KEEGAN SET FOR U.S. RUN OF THE CRUCIBLE
Opening October 22 at Church Street Theater
October 6, 2011: The Keegan Theatre kicks off their 15th Anniversary season with Arthur Miller’s masterpiece The Crucible. Off a successful 3 week tour of Ireland, The Crucible opens October 22, 2011, at the Church Street Theater.
The Crucible, a classic portrait of one man’s struggle toward grace, is set in the scorching context of the 17th-century Salem witch trials. The Crucible renders human struggles both internal and external: a community galvanized by fear and suspicion, a wife betrayed by lust, an orphan girl blind with passion and obsessed with revenge, ruthless prosecutors, deluded holy men and covetous neighbors. Miller’s script pulses with the destructiveness of socially sanctioned violence, the power of hysteria and rancor, the blindness of zealots, and the heart of one tortured man trying to find his own goodness.

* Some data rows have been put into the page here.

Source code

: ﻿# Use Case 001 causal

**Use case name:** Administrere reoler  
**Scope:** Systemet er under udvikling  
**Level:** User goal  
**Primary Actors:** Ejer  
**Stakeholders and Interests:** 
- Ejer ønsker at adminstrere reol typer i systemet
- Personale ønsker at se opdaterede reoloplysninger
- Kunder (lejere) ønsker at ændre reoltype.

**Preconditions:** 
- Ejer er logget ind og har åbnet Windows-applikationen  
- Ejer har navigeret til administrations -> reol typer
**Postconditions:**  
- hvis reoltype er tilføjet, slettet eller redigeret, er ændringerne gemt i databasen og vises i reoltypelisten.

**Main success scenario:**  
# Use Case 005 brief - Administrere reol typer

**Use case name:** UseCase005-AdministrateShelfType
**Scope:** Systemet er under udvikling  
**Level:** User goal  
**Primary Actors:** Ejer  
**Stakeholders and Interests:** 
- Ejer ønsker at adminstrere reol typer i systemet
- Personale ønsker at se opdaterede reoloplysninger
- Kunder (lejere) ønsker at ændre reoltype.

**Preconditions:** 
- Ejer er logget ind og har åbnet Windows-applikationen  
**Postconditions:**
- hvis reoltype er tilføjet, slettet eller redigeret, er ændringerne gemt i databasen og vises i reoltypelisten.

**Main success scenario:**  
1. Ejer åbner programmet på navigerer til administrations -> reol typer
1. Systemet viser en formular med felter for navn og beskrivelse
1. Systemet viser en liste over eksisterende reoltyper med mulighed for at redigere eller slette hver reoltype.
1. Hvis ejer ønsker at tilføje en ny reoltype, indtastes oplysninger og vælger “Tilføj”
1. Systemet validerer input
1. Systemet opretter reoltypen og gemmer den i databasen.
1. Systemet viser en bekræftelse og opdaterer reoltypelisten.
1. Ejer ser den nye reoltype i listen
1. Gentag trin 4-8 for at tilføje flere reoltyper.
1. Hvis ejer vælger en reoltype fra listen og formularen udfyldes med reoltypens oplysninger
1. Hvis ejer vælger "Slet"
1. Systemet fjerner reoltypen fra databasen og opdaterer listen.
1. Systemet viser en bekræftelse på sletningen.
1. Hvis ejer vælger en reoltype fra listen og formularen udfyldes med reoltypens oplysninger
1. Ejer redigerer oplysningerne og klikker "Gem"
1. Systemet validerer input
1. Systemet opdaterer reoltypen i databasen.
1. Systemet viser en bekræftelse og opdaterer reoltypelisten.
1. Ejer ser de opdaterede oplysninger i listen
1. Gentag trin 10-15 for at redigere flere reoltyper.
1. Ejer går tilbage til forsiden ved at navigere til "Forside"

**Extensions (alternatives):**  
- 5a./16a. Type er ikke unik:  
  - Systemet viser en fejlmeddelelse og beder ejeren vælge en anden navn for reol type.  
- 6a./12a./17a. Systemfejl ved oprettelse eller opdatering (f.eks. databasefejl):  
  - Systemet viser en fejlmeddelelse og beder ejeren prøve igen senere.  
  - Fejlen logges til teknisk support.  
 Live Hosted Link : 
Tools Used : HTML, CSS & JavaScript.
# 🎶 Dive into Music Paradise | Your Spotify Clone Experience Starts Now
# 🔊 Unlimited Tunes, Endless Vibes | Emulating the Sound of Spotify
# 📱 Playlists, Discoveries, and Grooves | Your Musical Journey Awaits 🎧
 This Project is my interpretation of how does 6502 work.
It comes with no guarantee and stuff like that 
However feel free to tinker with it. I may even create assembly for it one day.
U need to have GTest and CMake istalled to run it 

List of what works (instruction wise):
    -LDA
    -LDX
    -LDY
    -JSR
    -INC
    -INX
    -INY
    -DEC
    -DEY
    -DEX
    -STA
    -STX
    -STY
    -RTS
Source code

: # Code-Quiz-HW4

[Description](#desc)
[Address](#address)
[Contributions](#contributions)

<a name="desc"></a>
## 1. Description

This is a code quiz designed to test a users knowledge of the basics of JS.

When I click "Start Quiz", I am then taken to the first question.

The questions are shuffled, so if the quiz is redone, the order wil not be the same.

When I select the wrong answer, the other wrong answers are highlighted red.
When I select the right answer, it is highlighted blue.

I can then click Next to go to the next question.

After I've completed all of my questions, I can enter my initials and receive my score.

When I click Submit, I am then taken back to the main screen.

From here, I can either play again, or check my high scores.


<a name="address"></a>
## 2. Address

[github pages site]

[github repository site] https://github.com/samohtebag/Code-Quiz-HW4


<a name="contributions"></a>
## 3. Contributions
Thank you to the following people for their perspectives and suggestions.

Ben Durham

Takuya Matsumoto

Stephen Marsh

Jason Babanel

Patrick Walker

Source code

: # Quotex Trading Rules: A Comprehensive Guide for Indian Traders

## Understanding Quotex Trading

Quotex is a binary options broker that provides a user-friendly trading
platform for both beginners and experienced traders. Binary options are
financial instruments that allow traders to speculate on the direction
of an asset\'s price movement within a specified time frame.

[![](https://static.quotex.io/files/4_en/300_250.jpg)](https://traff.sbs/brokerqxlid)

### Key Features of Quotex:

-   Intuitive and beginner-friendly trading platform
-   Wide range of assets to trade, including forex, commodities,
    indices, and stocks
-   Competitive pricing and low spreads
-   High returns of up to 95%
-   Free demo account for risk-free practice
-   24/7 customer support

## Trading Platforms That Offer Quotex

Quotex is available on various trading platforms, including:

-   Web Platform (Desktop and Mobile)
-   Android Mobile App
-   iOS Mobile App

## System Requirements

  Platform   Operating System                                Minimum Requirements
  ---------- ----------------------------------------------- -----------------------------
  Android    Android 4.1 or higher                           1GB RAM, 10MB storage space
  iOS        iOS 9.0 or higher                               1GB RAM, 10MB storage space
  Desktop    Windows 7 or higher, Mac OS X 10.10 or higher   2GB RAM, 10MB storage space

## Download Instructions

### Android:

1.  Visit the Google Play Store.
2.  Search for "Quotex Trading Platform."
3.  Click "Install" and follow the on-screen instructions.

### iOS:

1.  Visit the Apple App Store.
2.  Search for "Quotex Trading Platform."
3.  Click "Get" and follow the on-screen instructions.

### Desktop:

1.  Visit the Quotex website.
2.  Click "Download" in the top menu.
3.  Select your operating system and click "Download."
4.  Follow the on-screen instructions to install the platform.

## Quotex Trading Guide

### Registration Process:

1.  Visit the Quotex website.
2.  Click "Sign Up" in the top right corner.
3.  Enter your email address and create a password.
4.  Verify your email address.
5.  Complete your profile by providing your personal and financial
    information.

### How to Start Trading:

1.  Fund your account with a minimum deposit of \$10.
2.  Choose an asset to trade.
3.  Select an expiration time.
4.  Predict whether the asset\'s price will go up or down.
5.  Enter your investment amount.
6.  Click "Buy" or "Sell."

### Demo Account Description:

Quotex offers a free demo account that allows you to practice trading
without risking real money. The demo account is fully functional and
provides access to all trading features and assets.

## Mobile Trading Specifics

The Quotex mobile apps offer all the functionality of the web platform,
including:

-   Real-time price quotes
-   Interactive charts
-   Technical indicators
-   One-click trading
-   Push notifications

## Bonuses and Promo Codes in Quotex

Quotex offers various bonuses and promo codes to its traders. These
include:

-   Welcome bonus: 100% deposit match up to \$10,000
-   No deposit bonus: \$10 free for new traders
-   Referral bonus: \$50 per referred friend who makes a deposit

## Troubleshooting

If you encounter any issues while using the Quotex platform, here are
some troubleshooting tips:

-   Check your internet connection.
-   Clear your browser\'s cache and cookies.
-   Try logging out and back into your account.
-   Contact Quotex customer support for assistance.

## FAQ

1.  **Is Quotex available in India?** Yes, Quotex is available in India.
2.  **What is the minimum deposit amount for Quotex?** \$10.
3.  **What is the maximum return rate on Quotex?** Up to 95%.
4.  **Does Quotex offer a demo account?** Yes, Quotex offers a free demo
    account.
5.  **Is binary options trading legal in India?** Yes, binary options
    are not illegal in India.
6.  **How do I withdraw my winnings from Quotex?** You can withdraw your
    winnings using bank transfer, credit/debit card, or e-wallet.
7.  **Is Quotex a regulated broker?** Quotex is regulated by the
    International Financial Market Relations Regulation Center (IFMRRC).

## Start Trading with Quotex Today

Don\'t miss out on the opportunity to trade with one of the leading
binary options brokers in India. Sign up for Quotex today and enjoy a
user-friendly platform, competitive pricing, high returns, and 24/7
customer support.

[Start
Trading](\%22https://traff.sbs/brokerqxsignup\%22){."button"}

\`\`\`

Widely regarded as one of the greatest American plays of all time, The Crucible was originally written as a parable of 1950’s McCarthyism. “McCarthyism was about intolerance born out of fear, a human impulse that has certainly repeated itself many times in world history,” director Susan Rhea explains. “The Crucible will always resonate – the larger context of brewing tensions over land and power and the underpinnings of religious intolerance – these realities are all too familiar today. And Proctor’s personal story, of a man searching for forgiveness and grace, is ageless and so human as well. Miller told both a small story and an epic story in The Crucible – and both stories are compelling and relatable as ever.”
Susan Marie Rhea directs The Crucible for the second time; Keegan first produced the show in the U.S in 2003 to widespread critical and audience acclaim and a sold-out run. A Keegan company member as well as its Associate Artistic Director, Rhea couldn’t be happier with the success of this year’s Ireland tour. “We have wanted to bring Crucible to Ireland for years, but financial realities — size of the cast, for one — kept us from being able to realize that dream,” she says. “So the satisfaction of this dream becoming a reality at last was profoundly rewarding for all involved –and the reception the show received was a tremendous and enthusiastic as we hoped it would be. We’re looking forward, now, to sharing this extraordinary production with local audiences.”
Mark A. Rhea reprises his acclaimed performance as John Proctor; The Crucible also features Sarah Lasko as Abigail Williams, Karen Novack as Elizabeth Proctor, and Kevin Adams as Deputy Governor Danforth.
The Keegan Theatre, in its 15th season in Washington DC, is the resident company at Church Street Theater in Dupont Circle.